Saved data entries
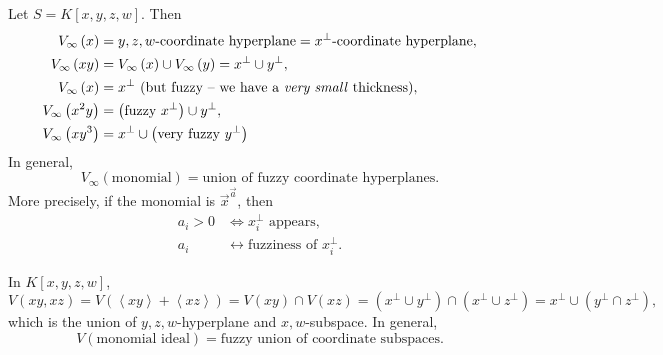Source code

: \documentclass[co439]{subfiles}
\begin{document}
    \begin{example}{}
        Let $S = K\left[ x,y,z,w \right]$. Then
        \begin{equation*}
            \begin{aligned}
                V_{\infty}\left( x \right) & = \text{$y,z,w$-coordinate hyperplane} = \text{$x^{\perp}$-coordinate hyperplane}, \\
                V_{\infty}\left( xy \right) & = V_{\infty}\left( x \right)\cup V_{\infty}\left( y \right) = x^{\perp}\cup y^{\perp}, \\
                V_{\infty}\left( x \right) & = x^{\perp}\text{ (but fuzzy -- we have a \textit{very small} thickness)}, \\
                V_{\infty}\left( x^{2}y \right) & = \left( \text{fuzzy }x^{\perp} \right)\cup y^{\perp}, \\
                V_{\infty}\left( xy^{3} \right) & = x^{\perp}\cup\left( \text{very fuzzy }y^{\perp} \right)
            \end{aligned} 
        \end{equation*}
        In general,
        \begin{equation*}
            V_{\infty}\left( \text{monomial} \right) = \text{union of fuzzy coordinate hyperplanes}.
        \end{equation*}
        More precisely, if the monomial is $\vec{x}^{\vec{a}}$, then
        \begin{equation*}
            \begin{aligned}
                \text{$a_i>0$}&\iff\text{$x_i^{\perp}$ appears}, \\
                a_i&\longleftrightarrow\text{fuzziness of $x_i^{\perp}$}.
            \end{aligned} 
        \end{equation*}
    \end{example}

    \rruleline
    
    \begin{example}{}
        In $K\left[ x,y,z,w \right]$,
        \begin{equation*}
            V\left( xy,xz \right) = V\left( \left< xy \right>+\left< xz \right>   \right) = V\left( xy \right)\cap V\left( xz \right) = \left( x^{\perp}\cup y^{\perp} \right)\cap \left( x^{\perp}\cup z^{\perp} \right) = x^{\perp}\cup\left( y^{\perp}\cap z^{\perp} \right) ,
        \end{equation*}
        which is the union of $y,z,w$-hyperplane and $x,w$-subspace. In general,
        \begin{equation*}
            V\left( \text{monomial ideal} \right) = \text{fuzzy union of coordinate subspaces}.
        \end{equation*}
    \end{example}
\end{document}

## REQUIRED WORK
Exact copy, no pictures: reproduce every record as it stands.

## YOUR SOLUTION
Source code

: \documentclass[co439]{subfiles}
\begin{document}
    \begin{example}{}
        Let $S = K\left[ x,y,z,w \right]$. Then
        \begin{equation*}
            \begin{aligned}
                V_{\infty}\left( x \right) & = \text{$y,z,w$-coordinate hyperplane} = \text{$x^{\perp}$-coordinate hyperplane}, \\
                V_{\infty}\left( xy \right) & = V_{\infty}\left( x \right)\cup V_{\infty}\left( y \right) = x^{\perp}\cup y^{\perp}, \\
                V_{\infty}\left( x \right) & = x^{\perp}\text{ (but fuzzy -- we have a \textit{very small} thickness)}, \\
                V_{\infty}\left( x^{2}y \right) & = \left( \text{fuzzy }x^{\perp} \right)\cup y^{\perp}, \\
                V_{\infty}\left( xy^{3} \right) & = x^{\perp}\cup\left( \text{very fuzzy }y^{\perp} \right)
            \end{aligned} 
        \end{equation*}
        In general,
        \begin{equation*}
            V_{\infty}\left( \text{monomial} \right) = \text{union of fuzzy coordinate hyperplanes}.
        \end{equation*}
        More precisely, if the monomial is $\vec{x}^{\vec{a}}$, then
        \begin{equation*}
            \begin{aligned}
                \text{$a_i>0$}&\iff\text{$x_i^{\perp}$ appears}, \\
                a_i&\longleftrightarrow\text{fuzziness of $x_i^{\perp}$}.
            \end{aligned} 
        \end{equation*}
    \end{example}

    \rruleline
    
    \begin{example}{}
        In $K\left[ x,y,z,w \right]$,
        \begin{equation*}
            V\left( xy,xz \right) = V\left( \left< xy \right>+\left< xz \right>   \right) = V\left( xy \right)\cap V\left( xz \right) = \left( x^{\perp}\cup y^{\perp} \right)\cap \left( x^{\perp}\cup z^{\perp} \right) = x^{\perp}\cup\left( y^{\perp}\cap z^{\perp} \right) ,
        \end{equation*}
        which is the union of $y,z,w$-hyperplane and $x,w$-subspace. In general,
        \begin{equation*}
            V\left( \text{monomial ideal} \right) = \text{fuzzy union of coordinate subspaces}.
        \end{equation*}
    \end{example}
\end{document}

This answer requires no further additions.